● Problem to solve: Write out the material below exactly, beginning at the line that contains "the absolute location." and ending with its last line, both ends included; write nothing else.
Segment Start: Records shown
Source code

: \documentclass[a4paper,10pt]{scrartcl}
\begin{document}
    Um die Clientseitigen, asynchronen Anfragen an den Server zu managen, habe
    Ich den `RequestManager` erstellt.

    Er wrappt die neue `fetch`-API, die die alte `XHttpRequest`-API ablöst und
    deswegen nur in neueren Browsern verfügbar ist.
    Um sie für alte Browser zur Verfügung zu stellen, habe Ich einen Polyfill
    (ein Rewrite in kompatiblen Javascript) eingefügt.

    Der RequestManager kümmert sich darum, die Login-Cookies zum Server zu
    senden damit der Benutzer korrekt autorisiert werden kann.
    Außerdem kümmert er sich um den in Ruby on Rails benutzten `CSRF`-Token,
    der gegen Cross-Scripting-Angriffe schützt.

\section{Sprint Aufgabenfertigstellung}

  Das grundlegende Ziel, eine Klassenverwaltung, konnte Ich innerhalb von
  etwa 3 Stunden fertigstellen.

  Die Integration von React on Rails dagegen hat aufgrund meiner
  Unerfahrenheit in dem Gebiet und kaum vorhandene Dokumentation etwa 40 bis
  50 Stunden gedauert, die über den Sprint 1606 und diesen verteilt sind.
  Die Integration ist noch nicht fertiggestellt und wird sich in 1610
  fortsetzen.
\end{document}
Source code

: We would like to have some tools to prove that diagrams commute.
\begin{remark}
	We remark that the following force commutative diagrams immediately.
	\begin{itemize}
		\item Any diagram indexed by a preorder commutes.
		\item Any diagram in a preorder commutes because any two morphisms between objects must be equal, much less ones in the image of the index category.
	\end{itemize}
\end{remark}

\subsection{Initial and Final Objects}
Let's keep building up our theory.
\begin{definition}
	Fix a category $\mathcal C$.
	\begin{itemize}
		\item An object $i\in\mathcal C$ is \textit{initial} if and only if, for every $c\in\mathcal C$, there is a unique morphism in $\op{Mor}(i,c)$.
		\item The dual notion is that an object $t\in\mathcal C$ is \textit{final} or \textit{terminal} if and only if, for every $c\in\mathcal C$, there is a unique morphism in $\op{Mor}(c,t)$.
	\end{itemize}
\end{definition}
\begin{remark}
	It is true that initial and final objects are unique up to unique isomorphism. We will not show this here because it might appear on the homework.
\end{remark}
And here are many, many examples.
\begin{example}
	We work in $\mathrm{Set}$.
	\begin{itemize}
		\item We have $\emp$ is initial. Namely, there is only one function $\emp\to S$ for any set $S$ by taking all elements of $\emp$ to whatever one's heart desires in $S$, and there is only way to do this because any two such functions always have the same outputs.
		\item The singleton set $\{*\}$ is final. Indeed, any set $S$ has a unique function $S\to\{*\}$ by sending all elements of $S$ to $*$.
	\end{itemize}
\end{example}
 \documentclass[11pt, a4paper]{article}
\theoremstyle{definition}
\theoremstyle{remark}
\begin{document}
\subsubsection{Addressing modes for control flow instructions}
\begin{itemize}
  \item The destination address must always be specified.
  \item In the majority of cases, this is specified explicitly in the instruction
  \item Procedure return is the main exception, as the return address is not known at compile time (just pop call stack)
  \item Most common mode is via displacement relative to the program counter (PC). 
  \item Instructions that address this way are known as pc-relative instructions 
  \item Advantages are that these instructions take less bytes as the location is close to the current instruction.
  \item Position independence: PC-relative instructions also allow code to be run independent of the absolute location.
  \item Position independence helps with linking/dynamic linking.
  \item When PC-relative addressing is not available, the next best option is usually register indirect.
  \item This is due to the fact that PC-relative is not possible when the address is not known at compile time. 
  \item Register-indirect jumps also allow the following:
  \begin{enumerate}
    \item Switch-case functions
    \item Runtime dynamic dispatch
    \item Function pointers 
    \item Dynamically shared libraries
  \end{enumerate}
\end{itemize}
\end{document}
Segment End: Records shown
● Answer box:
  \item Position independence: PC-relative instructions also allow code to be run independent of the absolute location.
  \item Position independence helps with linking/dynamic linking.
  \item When PC-relative addressing is not available, the next best option is usually register indirect.
  \item This is due to the fact that PC-relative is not possible when the address is not known at compile time. 
  \item Register-indirect jumps also allow the following:
  \begin{enumerate}
    \item Switch-case functions
    \item Runtime dynamic dispatch
    \item Function pointers 
    \item Dynamically shared libraries
  \end{enumerate}
\end{itemize}
\end{document}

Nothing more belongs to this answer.